Cross-posted from The-Protest.com

The problem with films like the Hunger Games series is that, no matter how clear their parallels to contemporary violence and inequality, the takeaway message is ultimately one of reassurance. As they leave the theater, audiences can take comfort in the knowledge that the society depicted on-screen is far worse than the one in which they live. America has its flaws, they may think to themselves, but at least we don’t round up kids and force them to kill each other!

The truth is not nearly so reassuring. While the United States may not hold Reaping ceremonies, its economic lottery is just as grimly effective when it comes to channeling working-class teens into the military to kill other poor kids in the Third World. That the Hunger Games fails to make such connections explicit is not the fault of author Suzanne Collins, who has said her books were partially inspired by media coverage of the Iraq War. Nor is it the fault of the filmmakers who brought her vision to the screen.
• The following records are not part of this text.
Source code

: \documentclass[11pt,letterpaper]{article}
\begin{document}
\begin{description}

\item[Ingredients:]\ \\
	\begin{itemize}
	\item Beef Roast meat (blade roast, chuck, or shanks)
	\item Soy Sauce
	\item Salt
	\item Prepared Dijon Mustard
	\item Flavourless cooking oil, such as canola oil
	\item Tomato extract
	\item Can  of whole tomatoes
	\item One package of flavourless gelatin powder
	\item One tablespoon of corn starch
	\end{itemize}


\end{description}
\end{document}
It is, rather, an illustration of the limits of dystopian fiction.

Dystopian fiction can enlighten through its depictions of nightmarish societies, but it can also obscure. This is true even of genre classics like Orwell’s Nineteen Eighty-Four. By dressing up contemporary critiques in futuristic or foreign clothing, by presenting colorful villains and sensational portrayals of evil, dystopian fiction can blind us to the calculated cruelties of the real world, which rarely announce themselves with the heavy-handedness of Collins’ Peacekeepers or Orwell’s Thought Police. The result is that even politically-savvy people tend to see such stories as cautionary tales about far-off threats rather than calls to action in the here and now.
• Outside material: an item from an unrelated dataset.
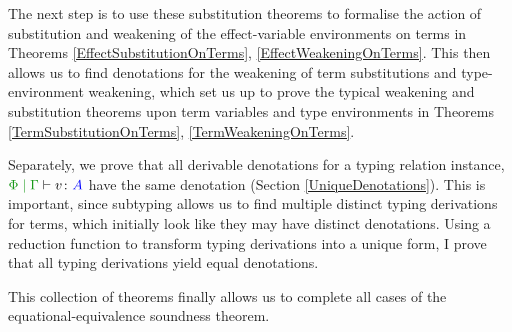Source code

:The next step is to use these substitution theorems to formalise the action of substitution and weakening of the effect-variable environments on terms in Theorems \ref{EffectSubstitutionOnTerms}, \ref{EffectWeakeningOnTerms}. This then allows us to find denotations for the weakening of term substitutions and type-environment weakening, which set us up to prove the typical weakening and substitution theorems upon term variables and type environments in Theorems \ref{TermSubstitutionOnTerms}, \ref{TermWeakeningOnTerms}. 

Separately, we prove that all derivable denotations for a typing relation instance, $\gpetyperelation{v}{A}$ have the same denotation (Section \ref{UniqueDenotations}). This is important, since subtyping allows us to find multiple distinct typing derivations for terms, which initially look like they may have distinct denotations. Using a reduction function to transform typing derivations into a unique form, I prove that all typing derivations yield equal denotations.

This collection of theorems finally allows us to complete all cases of the equational-equivalence soundness theorem.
This exotification of evil raises larger questions about our society’s apparent inability to face the most pressing issues of the day head-on. Why must we construct elaborate fantasies of totalitarian rule and savage blood sports? Are the evils of liberal democracy – imperialist war, the prison-industrial complex, mass deportation – not serious enough to warrant resistance? These are the questions that today’s artists must grapple with. But it is far easier to write about revolution in a fictional society than in one’s own backyard.

It is also safer. Alan Moore, the author of the graphic novel V for Vendetta, captured this feeling when he told MTV that the film adaptation of his work had been “turned into a Bush-era parable by people too timid to set a political satire in their own country.” Indeed, when stripped of what Martin Luther King, Jr., called the “fierce urgency of now,” such works not only fail to challenge the status quo, but help to reinforce it by redirecting anti-government impulses against imaginary targets. In this way, people can purge themselves of subversive feelings by cheering for freedom fighters at the multiplex and then return to being spied on by the National Security Agency without noticing any contradiction.

Dystopian works like the Hunger Games series are important. They raise questions of complicity, collaboration and resistance that often go unexplored in other genres. But until artists are willing to speak frankly about the time and place in which they live, hope for a better future – like their visions of dystopia – will be just another fantasy.